About National Supercomputing Mission (NSM)
- NSM is a flagship initiative by the Government of India to empower the country with high-performance computing (HPC) capabilities.
PW OnlyIAS ExtraEdge
A petaflop equals one quadrillion (10¹⁵) floating-point operations per second, measuring a supercomputer’s processing speed. |
- Launch and Budget: NSM was launched in April 2015 with an outlay of ₹4,500 crore.

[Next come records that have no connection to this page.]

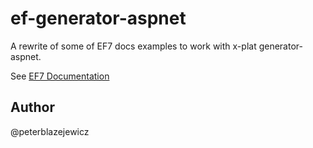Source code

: # ef-generator-aspnet

A rewrite of some of EF7 docs examples to work with x-plat generator-aspnet.

See [EF7 Documentation](http://ef.readthedocs.org/en/latest/)

## Author
@peterblazejewicz
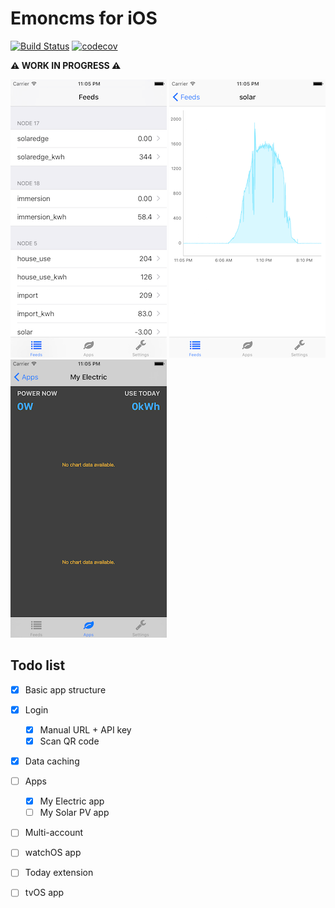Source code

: # Emoncms for iOS

[![Build Status](https://travis-ci.org/mattjgalloway/emoncms-ios.svg?branch=master)](https://travis-ci.org/mattjgalloway/emoncms-ios) [![codecov](https://codecov.io/gh/mattjgalloway/emoncms-ios/branch/master/graph/badge.svg)](https://codecov.io/gh/mattjgalloway/emoncms-ios)

**:warning: WORK IN PROGRESS :warning:**

![](images/feedlist.png) ![](images/feedview.png) ![](images/myelectric.png)

## Todo list

- [x] Basic app structure
- [x] Login
  - [x] Manual URL + API key
  - [x] Scan QR code
- [x] Data caching
- [ ] Apps
  - [x] My Electric app
  - [ ] My Solar PV app
- [ ] Multi-account
- [ ] watchOS app
- [ ] Today extension
- [ ] tvOS app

- Aim: To enhance India’s technological prowess in supercomputing, foster research and development (R&D), and support scientific advancements across academia, industry, and government sectors.
- Vision: To achieve self-reliance and global leadership in supercomputing through indigenous design, development, and widespread access.

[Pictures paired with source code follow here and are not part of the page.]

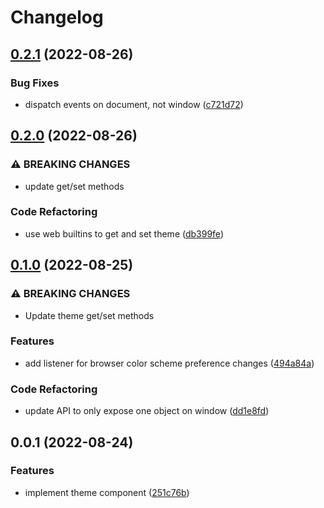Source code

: # Changelog

## [0.2.1](https://github.com/alex-grover/astro-themes/compare/v0.2.0...v0.2.1) (2022-08-26)


### Bug Fixes

* dispatch events on document, not window ([c721d72](https://github.com/alex-grover/astro-themes/commit/c721d724b31495f3499a55c8dc1a49453288855f))

## [0.2.0](https://github.com/alex-grover/astro-themes/compare/v0.1.0...v0.2.0) (2022-08-26)


### ⚠ BREAKING CHANGES

* update get/set methods

### Code Refactoring

* use web builtins to get and set theme ([db399fe](https://github.com/alex-grover/astro-themes/commit/db399fe7a9c92455f6a36bae8298358fb4ba2292))

## [0.1.0](https://github.com/alex-grover/astro-themes/compare/v0.0.1...v0.1.0) (2022-08-25)


### ⚠ BREAKING CHANGES

* Update theme get/set methods

### Features

* add listener for browser color scheme preference changes ([494a84a](https://github.com/alex-grover/astro-themes/commit/494a84a58415cab738f39a53668df15494f31c8c))


### Code Refactoring

* update API to only expose one object on window ([dd1e8fd](https://github.com/alex-grover/astro-themes/commit/dd1e8fd56d8716eeecd6647a2b7fc01c035ff52e))

## 0.0.1 (2022-08-24)


### Features

* implement theme component ([251c76b](https://github.com/alex-grover/astro-themes/commit/251c76bbbc7e250f7dfd266fc0d779f68a9064d6))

- Nodal Agencies: Jointly implemented by MeitY and DST through C-DAC, Pune and IISc, Bengaluru.
- Extension: Mission extended till 31 December 2025.
About Supercomputers
Supercomputers are advanced high-performance machines capable of performing trillions of calculations per second, designed to solve complex scientific, engineering, and defence problems beyond the capacity of ordinary computers.
Applications
- Climate and Weather Forecasting: Used for accurate monsoon prediction, disaster management, and long-term climate modelling.
- Drug Discovery and Healthcare: Aid in genome sequencing, vaccine research, and molecular simulations for new medicines.

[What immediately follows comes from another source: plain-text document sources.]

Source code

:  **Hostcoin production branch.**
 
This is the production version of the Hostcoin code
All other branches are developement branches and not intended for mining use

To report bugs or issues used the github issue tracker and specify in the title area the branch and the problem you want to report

- Defence and Space Research: Support cryptography, missile simulations, satellite data processing, and space mission planning.
- Artificial Intelligence and Big Data Analytics: Enable deep learning, large-scale data analysis, and autonomous technology development.
Examples
- Fastest Supercomputer (2025): El Capitan at Lawrence Livermore National Laboratory in the United States, which achieved 1.742 exaflops capacity.
- 1 Exaflop = 1,000 Petaflops (“Exa” = 10¹⁸ calculations per second).
- India’s Super Computer: PARAM Rudra, developed under NSM.
|
Deployment and Utilisation of Supercomputers under NSM
- System Spread: The systems installed in premier institutions (IISc, IITs, C-DAC, R&D labs) and Tier-II/III cities.
- Efficiency: Most systems function at 85–95% utilisation, completing over 1 crore compute jobs.
- Research Support: Over 10,000 researchers, including 1,700 PhD scholars, have benefited.
- Research Fields: Major applications in drug discovery, disaster management, climate modelling, energy security, astronomy, fluid dynamics, and material sciences.
- Knowledge Output: More than 1,500 research papers published using NSM-supported computing.
- Industry Engagement: Startups and MSMEs are accessing HPC systems to drive innovation in applied research.
Indigenous Technological Achievements under NSM
- Self-Reliance Ecosystem: Established capabilities in design, development, and manufacturing of supercomputing technologies.
- PARAM Rudra is the first fully indigenous supercomputer deployed in 2024 across GMRT Pune, IUAC Delhi, and S.N. Bose Centre Kolkata.
- Indigenous Servers: PARAM Rudra uses “Rudra” HPC servers, designed and manufactured in India, at par with global standards.
- System Software: Development of a complete indigenous system software stack and domain applications.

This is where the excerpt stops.